Start of ENTRIES PROVIDED

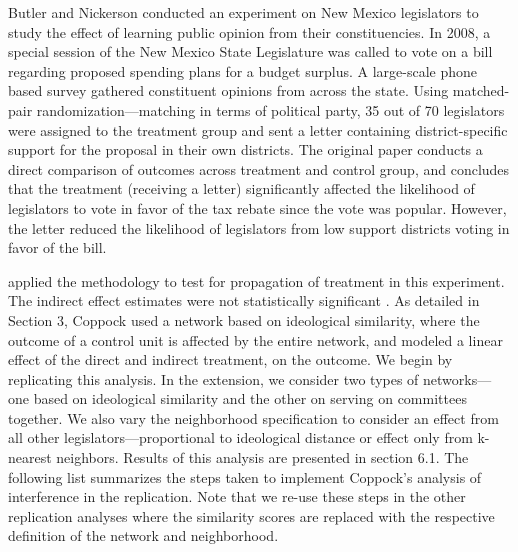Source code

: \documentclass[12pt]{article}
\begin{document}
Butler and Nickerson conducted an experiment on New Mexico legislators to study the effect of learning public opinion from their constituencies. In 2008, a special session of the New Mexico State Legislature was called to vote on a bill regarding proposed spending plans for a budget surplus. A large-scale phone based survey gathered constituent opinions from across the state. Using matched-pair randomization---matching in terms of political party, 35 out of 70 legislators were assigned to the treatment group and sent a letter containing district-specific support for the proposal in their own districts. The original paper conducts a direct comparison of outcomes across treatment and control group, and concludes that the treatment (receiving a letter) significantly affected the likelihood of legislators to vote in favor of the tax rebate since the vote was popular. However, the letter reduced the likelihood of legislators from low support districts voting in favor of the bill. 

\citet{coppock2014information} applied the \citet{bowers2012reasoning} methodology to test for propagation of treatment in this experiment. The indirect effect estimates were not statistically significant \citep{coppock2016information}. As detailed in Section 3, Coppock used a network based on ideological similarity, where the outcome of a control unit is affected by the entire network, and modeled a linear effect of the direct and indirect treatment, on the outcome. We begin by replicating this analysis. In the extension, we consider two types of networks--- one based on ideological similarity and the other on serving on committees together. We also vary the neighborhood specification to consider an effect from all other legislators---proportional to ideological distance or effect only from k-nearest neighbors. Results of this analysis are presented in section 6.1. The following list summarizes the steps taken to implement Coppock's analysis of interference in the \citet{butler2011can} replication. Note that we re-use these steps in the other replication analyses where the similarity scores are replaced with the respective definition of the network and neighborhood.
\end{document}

End of ENTRIES PROVIDED

_EXERCISE OBJECTIVE_: Output a verbatim copy of the entries and skip the pictures.

_EXERCISE SOLUTION_:
Source code

: \documentclass[12pt]{article}
\begin{document}
Butler and Nickerson conducted an experiment on New Mexico legislators to study the effect of learning public opinion from their constituencies. In 2008, a special session of the New Mexico State Legislature was called to vote on a bill regarding proposed spending plans for a budget surplus. A large-scale phone based survey gathered constituent opinions from across the state. Using matched-pair randomization---matching in terms of political party, 35 out of 70 legislators were assigned to the treatment group and sent a letter containing district-specific support for the proposal in their own districts. The original paper conducts a direct comparison of outcomes across treatment and control group, and concludes that the treatment (receiving a letter) significantly affected the likelihood of legislators to vote in favor of the tax rebate since the vote was popular. However, the letter reduced the likelihood of legislators from low support districts voting in favor of the bill. 

\citet{coppock2014information} applied the \citet{bowers2012reasoning} methodology to test for propagation of treatment in this experiment. The indirect effect estimates were not statistically significant \citep{coppock2016information}. As detailed in Section 3, Coppock used a network based on ideological similarity, where the outcome of a control unit is affected by the entire network, and modeled a linear effect of the direct and indirect treatment, on the outcome. We begin by replicating this analysis. In the extension, we consider two types of networks--- one based on ideological similarity and the other on serving on committees together. We also vary the neighborhood specification to consider an effect from all other legislators---proportional to ideological distance or effect only from k-nearest neighbors. Results of this analysis are presented in section 6.1. The following list summarizes the steps taken to implement Coppock's analysis of interference in the \citet{butler2011can} replication. Note that we re-use these steps in the other replication analyses where the similarity scores are replaced with the respective definition of the network and neighborhood.
\end{document}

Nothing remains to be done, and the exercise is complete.